SUPPLIED INFORMATION |
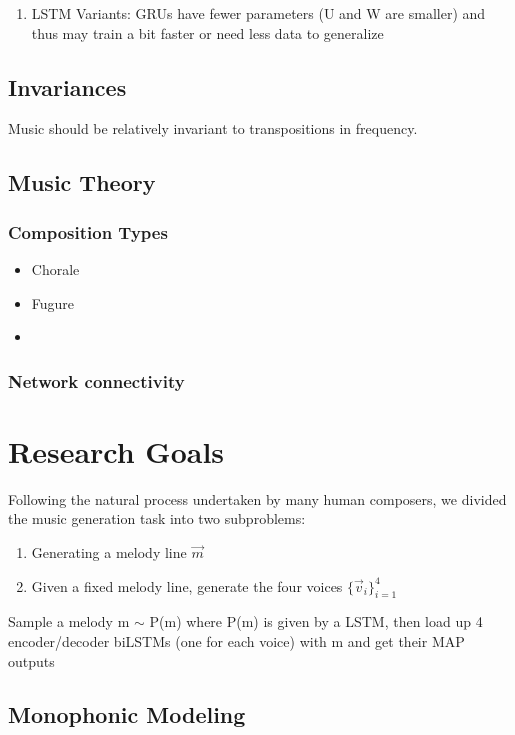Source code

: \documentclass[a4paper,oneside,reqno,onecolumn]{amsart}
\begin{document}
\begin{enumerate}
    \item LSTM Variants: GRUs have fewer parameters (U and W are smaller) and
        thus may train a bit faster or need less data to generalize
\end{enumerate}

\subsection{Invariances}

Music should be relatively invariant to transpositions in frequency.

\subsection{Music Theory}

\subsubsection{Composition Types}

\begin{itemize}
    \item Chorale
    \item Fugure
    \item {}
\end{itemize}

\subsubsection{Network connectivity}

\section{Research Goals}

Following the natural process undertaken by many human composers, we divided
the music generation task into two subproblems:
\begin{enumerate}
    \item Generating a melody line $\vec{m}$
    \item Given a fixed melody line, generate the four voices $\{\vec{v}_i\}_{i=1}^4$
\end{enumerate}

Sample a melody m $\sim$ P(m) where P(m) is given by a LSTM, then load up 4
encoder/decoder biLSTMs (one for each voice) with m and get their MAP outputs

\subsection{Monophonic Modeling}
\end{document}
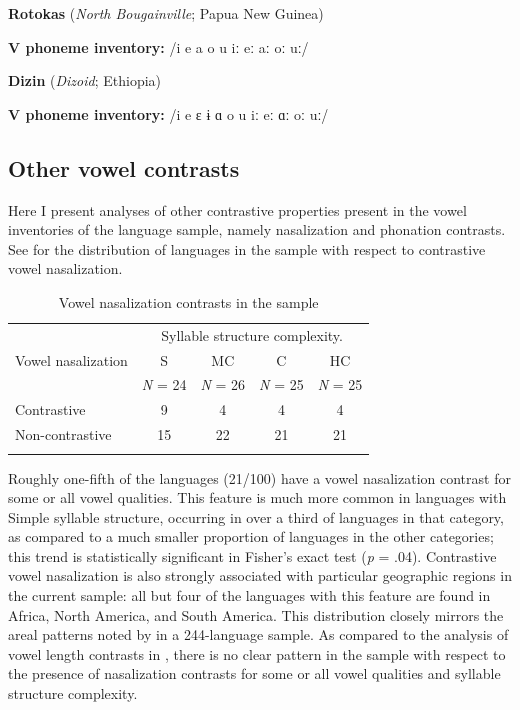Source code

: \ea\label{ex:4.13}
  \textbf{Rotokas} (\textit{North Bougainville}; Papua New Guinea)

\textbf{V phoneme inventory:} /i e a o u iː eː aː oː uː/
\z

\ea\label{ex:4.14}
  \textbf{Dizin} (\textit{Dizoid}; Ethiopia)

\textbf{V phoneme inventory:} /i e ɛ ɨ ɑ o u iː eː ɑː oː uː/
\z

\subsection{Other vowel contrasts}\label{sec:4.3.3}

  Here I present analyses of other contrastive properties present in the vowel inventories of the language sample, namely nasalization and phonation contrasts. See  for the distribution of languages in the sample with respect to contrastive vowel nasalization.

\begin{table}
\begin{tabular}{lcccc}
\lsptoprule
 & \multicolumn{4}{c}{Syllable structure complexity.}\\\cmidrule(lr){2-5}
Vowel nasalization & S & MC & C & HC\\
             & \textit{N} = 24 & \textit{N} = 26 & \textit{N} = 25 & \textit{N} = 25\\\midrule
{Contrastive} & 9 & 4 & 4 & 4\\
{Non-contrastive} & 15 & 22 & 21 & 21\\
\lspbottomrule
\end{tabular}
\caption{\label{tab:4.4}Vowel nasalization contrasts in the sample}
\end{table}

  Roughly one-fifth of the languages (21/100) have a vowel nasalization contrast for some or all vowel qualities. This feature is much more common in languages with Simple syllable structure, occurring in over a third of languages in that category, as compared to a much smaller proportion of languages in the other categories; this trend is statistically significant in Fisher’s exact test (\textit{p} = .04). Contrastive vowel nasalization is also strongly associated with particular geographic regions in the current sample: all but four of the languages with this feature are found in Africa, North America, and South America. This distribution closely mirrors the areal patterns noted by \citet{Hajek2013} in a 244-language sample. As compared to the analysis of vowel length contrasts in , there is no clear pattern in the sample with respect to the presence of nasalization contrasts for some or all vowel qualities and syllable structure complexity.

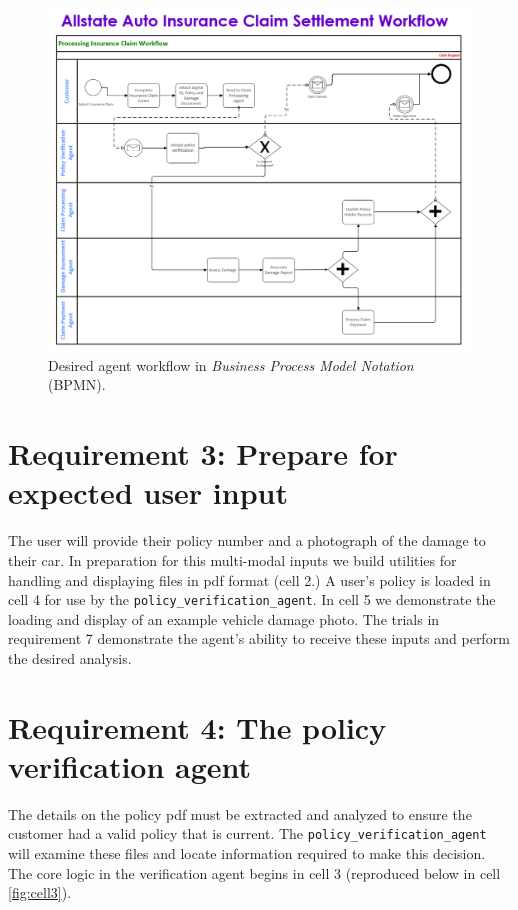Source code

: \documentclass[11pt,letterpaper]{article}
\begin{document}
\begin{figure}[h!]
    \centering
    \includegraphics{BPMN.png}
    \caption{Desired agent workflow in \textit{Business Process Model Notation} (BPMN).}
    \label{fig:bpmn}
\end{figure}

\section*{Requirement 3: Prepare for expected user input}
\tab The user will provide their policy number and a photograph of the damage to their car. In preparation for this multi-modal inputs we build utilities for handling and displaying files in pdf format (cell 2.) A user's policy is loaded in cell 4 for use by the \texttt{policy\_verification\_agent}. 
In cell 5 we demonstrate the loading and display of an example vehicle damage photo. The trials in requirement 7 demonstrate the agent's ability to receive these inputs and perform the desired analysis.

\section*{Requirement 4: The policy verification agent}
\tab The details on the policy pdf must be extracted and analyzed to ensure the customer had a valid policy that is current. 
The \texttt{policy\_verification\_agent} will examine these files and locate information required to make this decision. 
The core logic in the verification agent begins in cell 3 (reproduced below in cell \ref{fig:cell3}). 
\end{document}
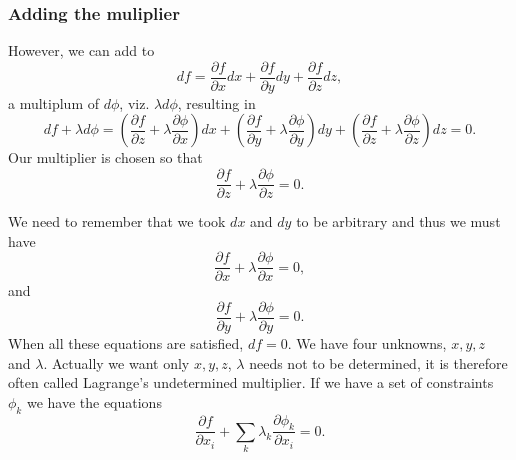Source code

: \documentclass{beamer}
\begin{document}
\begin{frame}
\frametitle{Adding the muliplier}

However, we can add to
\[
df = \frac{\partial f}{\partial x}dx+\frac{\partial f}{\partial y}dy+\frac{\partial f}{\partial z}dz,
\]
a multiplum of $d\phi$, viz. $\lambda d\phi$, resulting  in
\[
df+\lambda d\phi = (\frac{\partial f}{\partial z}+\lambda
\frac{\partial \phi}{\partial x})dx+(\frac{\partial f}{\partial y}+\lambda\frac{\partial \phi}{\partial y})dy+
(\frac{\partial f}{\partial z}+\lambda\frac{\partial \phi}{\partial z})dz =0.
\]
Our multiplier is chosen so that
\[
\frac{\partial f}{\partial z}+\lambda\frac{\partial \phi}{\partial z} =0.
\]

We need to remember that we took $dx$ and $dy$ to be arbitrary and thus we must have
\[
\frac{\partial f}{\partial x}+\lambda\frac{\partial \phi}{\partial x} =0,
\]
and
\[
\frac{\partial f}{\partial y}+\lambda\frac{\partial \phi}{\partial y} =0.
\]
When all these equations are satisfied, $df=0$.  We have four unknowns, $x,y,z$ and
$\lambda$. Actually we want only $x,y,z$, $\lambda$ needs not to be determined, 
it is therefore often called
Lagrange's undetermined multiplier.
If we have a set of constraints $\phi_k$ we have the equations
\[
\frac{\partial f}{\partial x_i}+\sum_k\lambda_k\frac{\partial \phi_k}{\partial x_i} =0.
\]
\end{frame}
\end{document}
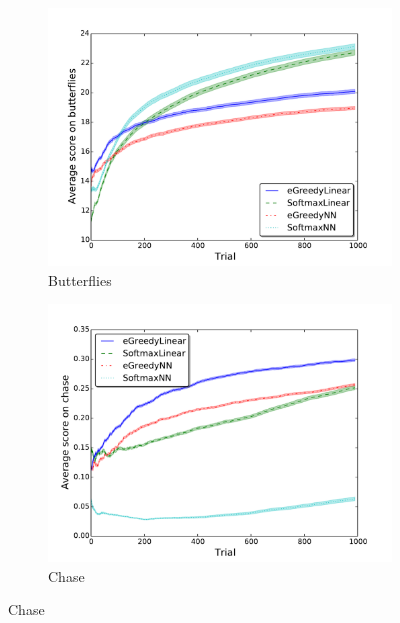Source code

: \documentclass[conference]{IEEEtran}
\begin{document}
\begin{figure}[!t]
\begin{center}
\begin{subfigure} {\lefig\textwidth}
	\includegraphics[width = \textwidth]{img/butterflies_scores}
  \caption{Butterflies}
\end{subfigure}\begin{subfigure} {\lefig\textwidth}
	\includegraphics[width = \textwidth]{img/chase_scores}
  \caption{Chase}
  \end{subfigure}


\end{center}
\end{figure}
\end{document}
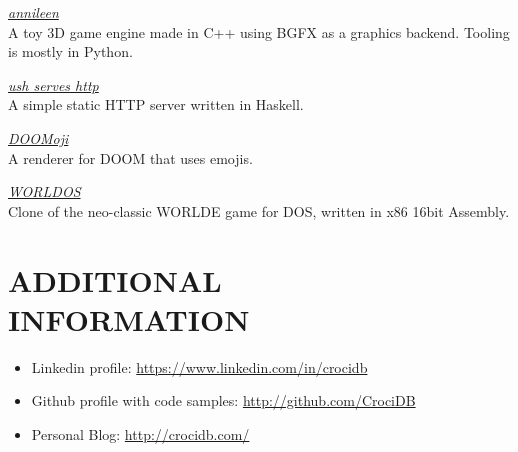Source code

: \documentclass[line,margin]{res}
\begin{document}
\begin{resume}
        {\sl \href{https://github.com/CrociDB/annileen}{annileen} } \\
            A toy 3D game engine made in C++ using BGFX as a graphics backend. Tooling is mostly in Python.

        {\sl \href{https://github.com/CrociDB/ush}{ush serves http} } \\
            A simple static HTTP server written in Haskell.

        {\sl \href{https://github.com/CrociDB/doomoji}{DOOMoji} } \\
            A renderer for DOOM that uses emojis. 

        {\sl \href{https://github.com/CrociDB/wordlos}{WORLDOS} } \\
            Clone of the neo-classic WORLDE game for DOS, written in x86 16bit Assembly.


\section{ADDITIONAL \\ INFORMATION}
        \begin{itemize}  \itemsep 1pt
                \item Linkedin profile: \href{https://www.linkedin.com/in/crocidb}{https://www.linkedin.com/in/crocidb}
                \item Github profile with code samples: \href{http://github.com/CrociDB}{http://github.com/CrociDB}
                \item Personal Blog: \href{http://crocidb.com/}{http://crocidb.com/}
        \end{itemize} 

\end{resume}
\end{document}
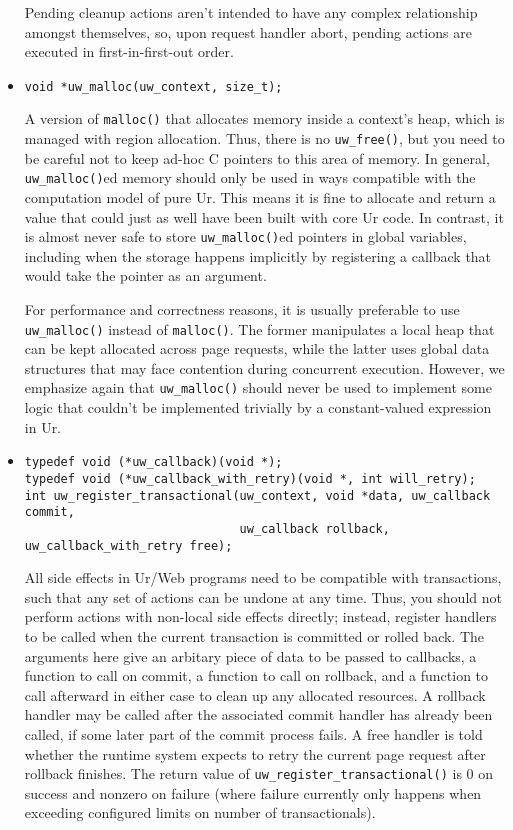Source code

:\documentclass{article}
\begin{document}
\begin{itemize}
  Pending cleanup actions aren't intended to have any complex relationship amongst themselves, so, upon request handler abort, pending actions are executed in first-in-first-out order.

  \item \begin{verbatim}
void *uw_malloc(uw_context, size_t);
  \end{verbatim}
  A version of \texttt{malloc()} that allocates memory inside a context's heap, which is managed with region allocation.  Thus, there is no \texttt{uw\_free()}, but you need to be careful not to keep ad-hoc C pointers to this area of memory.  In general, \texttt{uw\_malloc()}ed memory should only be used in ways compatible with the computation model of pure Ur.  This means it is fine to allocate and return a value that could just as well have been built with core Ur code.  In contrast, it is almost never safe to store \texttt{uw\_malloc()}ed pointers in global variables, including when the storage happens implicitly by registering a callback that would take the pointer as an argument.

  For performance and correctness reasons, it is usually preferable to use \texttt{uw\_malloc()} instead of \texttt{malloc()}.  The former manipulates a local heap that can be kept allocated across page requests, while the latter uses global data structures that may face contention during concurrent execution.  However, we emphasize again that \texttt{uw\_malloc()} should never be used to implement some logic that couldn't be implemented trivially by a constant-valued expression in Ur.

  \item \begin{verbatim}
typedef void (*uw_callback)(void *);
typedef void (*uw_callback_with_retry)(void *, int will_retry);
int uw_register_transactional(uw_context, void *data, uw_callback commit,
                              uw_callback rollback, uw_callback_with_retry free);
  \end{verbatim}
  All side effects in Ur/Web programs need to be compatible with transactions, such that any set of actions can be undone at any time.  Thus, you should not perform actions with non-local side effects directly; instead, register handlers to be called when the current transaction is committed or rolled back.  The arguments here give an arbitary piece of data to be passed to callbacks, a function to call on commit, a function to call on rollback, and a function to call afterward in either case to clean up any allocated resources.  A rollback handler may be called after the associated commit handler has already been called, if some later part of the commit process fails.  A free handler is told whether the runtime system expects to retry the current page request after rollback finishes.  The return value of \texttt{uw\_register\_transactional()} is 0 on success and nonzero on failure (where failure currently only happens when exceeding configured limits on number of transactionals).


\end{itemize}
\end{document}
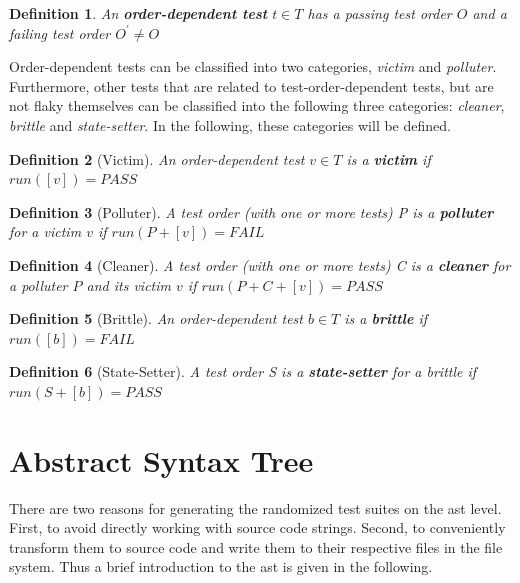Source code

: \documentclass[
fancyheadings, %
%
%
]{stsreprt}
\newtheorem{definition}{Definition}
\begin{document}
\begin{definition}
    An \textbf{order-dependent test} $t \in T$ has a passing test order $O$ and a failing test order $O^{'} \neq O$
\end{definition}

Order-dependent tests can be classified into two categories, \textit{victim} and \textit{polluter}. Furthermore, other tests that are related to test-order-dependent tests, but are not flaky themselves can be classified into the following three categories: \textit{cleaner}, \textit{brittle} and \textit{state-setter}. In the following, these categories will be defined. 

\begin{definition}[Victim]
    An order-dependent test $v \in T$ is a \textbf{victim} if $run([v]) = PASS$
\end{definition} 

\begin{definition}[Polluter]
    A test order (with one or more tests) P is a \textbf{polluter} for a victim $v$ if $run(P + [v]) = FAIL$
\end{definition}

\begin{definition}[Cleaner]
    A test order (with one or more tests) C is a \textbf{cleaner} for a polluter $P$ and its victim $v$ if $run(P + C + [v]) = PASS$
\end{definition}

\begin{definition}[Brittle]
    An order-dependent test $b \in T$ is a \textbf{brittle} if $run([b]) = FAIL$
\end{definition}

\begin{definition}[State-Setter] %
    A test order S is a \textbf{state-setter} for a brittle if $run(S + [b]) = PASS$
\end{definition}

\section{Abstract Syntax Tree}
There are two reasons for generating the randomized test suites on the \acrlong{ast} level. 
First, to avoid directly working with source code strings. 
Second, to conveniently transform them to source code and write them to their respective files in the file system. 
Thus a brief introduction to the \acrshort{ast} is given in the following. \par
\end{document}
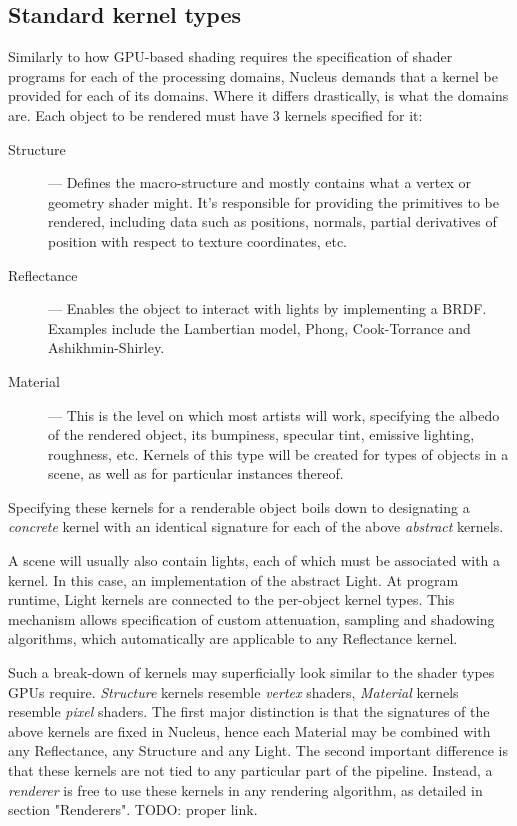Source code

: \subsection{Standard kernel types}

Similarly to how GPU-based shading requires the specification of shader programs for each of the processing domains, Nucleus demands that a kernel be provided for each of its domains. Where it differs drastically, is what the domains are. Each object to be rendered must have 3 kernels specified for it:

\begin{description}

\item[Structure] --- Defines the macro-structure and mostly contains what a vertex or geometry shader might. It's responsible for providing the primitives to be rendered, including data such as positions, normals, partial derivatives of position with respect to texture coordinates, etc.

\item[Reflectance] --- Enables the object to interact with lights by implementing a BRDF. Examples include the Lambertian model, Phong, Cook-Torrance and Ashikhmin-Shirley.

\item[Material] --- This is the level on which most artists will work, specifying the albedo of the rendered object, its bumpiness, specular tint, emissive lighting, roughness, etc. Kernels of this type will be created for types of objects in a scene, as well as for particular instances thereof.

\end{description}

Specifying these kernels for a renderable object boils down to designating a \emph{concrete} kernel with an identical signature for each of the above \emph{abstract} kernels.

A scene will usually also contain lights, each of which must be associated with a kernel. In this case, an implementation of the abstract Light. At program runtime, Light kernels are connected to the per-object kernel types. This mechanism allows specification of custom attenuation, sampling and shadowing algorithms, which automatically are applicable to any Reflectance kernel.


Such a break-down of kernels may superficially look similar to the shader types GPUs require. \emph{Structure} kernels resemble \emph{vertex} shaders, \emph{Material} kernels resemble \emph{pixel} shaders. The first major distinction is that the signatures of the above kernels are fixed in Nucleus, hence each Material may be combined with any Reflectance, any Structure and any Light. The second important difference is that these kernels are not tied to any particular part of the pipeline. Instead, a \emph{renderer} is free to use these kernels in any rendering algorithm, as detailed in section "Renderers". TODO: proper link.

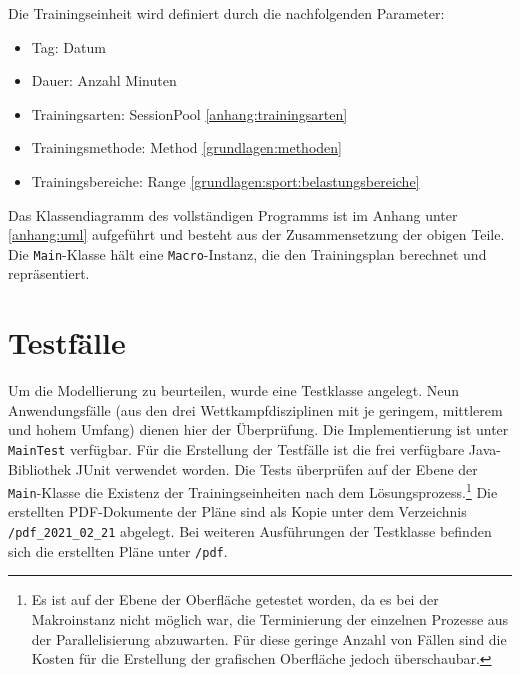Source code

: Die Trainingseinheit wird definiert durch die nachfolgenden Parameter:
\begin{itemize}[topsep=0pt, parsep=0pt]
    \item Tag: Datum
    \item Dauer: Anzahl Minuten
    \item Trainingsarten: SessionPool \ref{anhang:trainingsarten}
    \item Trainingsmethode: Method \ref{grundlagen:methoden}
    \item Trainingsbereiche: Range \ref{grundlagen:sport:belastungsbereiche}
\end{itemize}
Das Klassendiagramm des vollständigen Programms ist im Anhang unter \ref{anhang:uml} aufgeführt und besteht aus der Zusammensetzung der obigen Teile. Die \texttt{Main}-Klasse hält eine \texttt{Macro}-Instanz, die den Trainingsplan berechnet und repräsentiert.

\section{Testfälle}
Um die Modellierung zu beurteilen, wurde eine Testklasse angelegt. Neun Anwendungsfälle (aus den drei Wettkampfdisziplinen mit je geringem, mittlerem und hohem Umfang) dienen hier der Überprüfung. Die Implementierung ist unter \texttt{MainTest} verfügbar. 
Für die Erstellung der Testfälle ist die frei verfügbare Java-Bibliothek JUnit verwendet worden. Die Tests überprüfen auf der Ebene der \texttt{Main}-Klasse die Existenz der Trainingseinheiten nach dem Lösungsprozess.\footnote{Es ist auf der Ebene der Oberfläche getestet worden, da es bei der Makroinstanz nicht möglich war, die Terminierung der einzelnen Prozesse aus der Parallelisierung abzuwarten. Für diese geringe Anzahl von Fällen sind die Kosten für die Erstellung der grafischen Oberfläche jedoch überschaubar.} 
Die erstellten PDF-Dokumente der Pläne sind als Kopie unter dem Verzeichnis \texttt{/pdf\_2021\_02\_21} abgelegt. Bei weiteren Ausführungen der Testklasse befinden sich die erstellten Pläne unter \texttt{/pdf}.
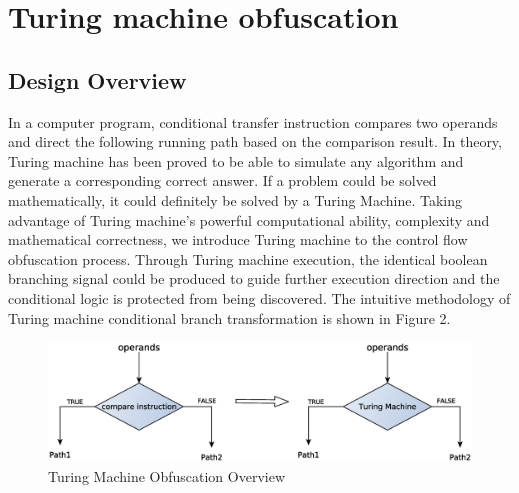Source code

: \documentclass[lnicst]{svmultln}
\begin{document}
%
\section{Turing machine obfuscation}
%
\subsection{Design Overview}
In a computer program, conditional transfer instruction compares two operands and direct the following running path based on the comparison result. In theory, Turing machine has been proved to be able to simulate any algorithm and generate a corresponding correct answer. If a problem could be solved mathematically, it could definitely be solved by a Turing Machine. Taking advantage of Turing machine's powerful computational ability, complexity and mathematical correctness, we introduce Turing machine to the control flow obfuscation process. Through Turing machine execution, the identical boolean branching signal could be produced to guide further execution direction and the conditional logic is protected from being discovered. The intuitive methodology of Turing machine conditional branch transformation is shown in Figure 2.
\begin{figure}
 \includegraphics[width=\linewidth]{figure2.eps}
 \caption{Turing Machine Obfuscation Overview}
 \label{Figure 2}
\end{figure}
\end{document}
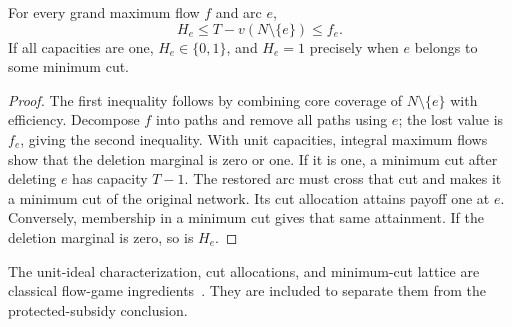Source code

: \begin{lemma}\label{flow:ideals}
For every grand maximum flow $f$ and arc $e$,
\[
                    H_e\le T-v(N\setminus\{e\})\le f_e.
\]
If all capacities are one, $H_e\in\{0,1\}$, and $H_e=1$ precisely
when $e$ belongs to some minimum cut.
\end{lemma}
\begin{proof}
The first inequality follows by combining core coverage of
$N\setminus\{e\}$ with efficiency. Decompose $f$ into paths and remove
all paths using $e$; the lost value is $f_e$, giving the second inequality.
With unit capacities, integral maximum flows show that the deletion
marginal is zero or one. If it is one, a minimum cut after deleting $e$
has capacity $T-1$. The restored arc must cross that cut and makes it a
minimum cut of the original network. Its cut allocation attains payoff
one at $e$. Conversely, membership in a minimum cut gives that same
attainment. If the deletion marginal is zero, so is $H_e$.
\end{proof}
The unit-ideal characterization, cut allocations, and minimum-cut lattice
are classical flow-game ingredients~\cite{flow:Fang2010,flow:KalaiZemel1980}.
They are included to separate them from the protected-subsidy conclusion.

PROBLEM TO SOLVE |
Only the number is wanted: how many lines of these entries contain the string "article"?

SOLUTION TO THIS PROBLEM |
2